EXTRACTED ENTRIES: Begin
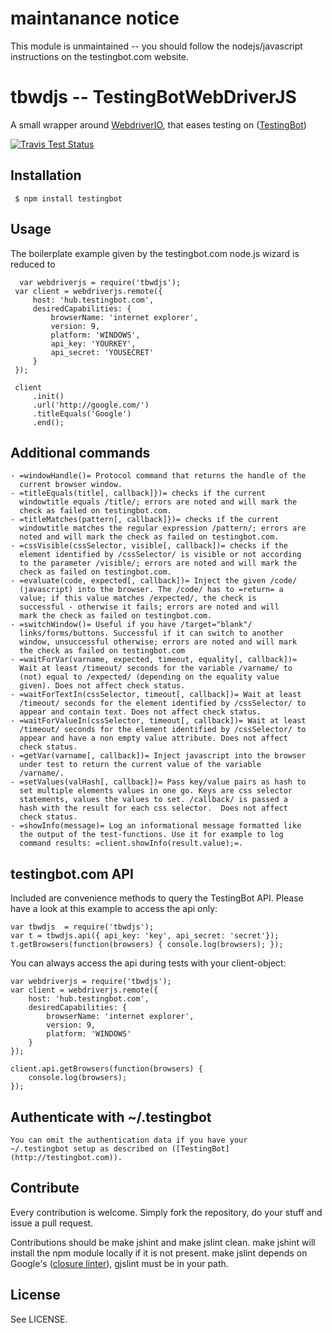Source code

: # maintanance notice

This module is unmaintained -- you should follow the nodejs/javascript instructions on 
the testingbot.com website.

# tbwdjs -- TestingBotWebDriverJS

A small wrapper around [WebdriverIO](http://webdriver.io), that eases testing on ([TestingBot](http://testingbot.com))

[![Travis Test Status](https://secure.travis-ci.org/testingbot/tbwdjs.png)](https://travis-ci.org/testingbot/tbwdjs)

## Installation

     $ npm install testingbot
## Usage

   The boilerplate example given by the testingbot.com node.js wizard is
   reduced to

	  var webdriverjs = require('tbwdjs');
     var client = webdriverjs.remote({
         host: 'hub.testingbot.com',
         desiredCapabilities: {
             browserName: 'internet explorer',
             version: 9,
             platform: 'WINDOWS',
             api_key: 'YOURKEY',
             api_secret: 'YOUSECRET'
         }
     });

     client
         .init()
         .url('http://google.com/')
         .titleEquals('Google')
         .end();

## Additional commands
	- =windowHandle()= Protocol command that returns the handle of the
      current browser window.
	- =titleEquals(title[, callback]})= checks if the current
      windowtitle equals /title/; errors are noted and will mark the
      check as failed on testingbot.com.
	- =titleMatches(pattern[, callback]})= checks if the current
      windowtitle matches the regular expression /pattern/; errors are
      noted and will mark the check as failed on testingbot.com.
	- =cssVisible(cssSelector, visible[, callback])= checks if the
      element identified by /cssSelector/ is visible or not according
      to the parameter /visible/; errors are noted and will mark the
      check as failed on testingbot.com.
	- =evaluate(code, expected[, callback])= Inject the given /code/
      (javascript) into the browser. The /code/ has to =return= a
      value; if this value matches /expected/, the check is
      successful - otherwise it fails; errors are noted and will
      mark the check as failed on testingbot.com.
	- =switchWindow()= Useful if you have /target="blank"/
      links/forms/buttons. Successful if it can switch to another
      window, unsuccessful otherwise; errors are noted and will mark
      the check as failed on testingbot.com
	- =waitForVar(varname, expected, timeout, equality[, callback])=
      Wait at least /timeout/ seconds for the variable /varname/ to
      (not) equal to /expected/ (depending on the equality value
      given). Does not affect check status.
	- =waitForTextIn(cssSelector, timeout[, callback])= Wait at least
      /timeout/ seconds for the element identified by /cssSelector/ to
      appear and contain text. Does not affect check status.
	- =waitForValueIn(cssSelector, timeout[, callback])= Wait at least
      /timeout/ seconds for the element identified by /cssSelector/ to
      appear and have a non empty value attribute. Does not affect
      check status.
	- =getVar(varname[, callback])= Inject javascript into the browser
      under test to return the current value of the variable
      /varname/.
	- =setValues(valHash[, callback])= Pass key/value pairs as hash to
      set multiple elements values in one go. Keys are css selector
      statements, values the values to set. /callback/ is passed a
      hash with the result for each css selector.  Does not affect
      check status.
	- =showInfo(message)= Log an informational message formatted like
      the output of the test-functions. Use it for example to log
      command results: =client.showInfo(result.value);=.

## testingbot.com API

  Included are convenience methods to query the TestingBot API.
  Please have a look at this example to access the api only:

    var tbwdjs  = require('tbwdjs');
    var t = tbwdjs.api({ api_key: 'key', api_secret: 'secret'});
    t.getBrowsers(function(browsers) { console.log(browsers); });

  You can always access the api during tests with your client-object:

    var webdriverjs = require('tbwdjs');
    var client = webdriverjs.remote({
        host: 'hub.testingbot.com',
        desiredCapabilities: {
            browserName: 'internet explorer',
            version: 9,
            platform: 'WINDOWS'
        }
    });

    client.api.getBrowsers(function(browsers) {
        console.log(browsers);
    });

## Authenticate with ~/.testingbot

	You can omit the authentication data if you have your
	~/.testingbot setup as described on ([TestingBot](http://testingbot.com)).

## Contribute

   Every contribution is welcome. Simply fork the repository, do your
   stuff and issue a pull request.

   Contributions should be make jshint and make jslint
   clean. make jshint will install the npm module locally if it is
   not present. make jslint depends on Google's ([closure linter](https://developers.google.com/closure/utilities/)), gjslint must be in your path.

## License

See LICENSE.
EXTRACTED ENTRIES: End
#### EXERCISE:
The entire listing above, minus its pictures, should be copied out exactly.

#### RESPONSE TO THE TASK:
Source code

: # maintanance notice

This module is unmaintained -- you should follow the nodejs/javascript instructions on 
the testingbot.com website.

# tbwdjs -- TestingBotWebDriverJS

A small wrapper around [WebdriverIO](http://webdriver.io), that eases testing on ([TestingBot](http://testingbot.com))

[![Travis Test Status](https://secure.travis-ci.org/testingbot/tbwdjs.png)](https://travis-ci.org/testingbot/tbwdjs)

## Installation

     $ npm install testingbot
## Usage

   The boilerplate example given by the testingbot.com node.js wizard is
   reduced to

	  var webdriverjs = require('tbwdjs');
     var client = webdriverjs.remote({
         host: 'hub.testingbot.com',
         desiredCapabilities: {
             browserName: 'internet explorer',
             version: 9,
             platform: 'WINDOWS',
             api_key: 'YOURKEY',
             api_secret: 'YOUSECRET'
         }
     });

     client
         .init()
         .url('http://google.com/')
         .titleEquals('Google')
         .end();

## Additional commands
	- =windowHandle()= Protocol command that returns the handle of the
      current browser window.
	- =titleEquals(title[, callback]})= checks if the current
      windowtitle equals /title/; errors are noted and will mark the
      check as failed on testingbot.com.
	- =titleMatches(pattern[, callback]})= checks if the current
      windowtitle matches the regular expression /pattern/; errors are
      noted and will mark the check as failed on testingbot.com.
	- =cssVisible(cssSelector, visible[, callback])= checks if the
      element identified by /cssSelector/ is visible or not according
      to the parameter /visible/; errors are noted and will mark the
      check as failed on testingbot.com.
	- =evaluate(code, expected[, callback])= Inject the given /code/
      (javascript) into the browser. The /code/ has to =return= a
      value; if this value matches /expected/, the check is
      successful - otherwise it fails; errors are noted and will
      mark the check as failed on testingbot.com.
	- =switchWindow()= Useful if you have /target="blank"/
      links/forms/buttons. Successful if it can switch to another
      window, unsuccessful otherwise; errors are noted and will mark
      the check as failed on testingbot.com
	- =waitForVar(varname, expected, timeout, equality[, callback])=
      Wait at least /timeout/ seconds for the variable /varname/ to
      (not) equal to /expected/ (depending on the equality value
      given). Does not affect check status.
	- =waitForTextIn(cssSelector, timeout[, callback])= Wait at least
      /timeout/ seconds for the element identified by /cssSelector/ to
      appear and contain text. Does not affect check status.
	- =waitForValueIn(cssSelector, timeout[, callback])= Wait at least
      /timeout/ seconds for the element identified by /cssSelector/ to
      appear and have a non empty value attribute. Does not affect
      check status.
	- =getVar(varname[, callback])= Inject javascript into the browser
      under test to return the current value of the variable
      /varname/.
	- =setValues(valHash[, callback])= Pass key/value pairs as hash to
      set multiple elements values in one go. Keys are css selector
      statements, values the values to set. /callback/ is passed a
      hash with the result for each css selector.  Does not affect
      check status.
	- =showInfo(message)= Log an informational message formatted like
      the output of the test-functions. Use it for example to log
      command results: =client.showInfo(result.value);=.

## testingbot.com API

  Included are convenience methods to query the TestingBot API.
  Please have a look at this example to access the api only:

    var tbwdjs  = require('tbwdjs');
    var t = tbwdjs.api({ api_key: 'key', api_secret: 'secret'});
    t.getBrowsers(function(browsers) { console.log(browsers); });

  You can always access the api during tests with your client-object:

    var webdriverjs = require('tbwdjs');
    var client = webdriverjs.remote({
        host: 'hub.testingbot.com',
        desiredCapabilities: {
            browserName: 'internet explorer',
            version: 9,
            platform: 'WINDOWS'
        }
    });

    client.api.getBrowsers(function(browsers) {
        console.log(browsers);
    });

## Authenticate with ~/.testingbot

	You can omit the authentication data if you have your
	~/.testingbot setup as described on ([TestingBot](http://testingbot.com)).

## Contribute

   Every contribution is welcome. Simply fork the repository, do your
   stuff and issue a pull request.

   Contributions should be make jshint and make jslint
   clean. make jshint will install the npm module locally if it is
   not present. make jslint depends on Google's ([closure linter](https://developers.google.com/closure/utilities/)), gjslint must be in your path.

## License

See LICENSE.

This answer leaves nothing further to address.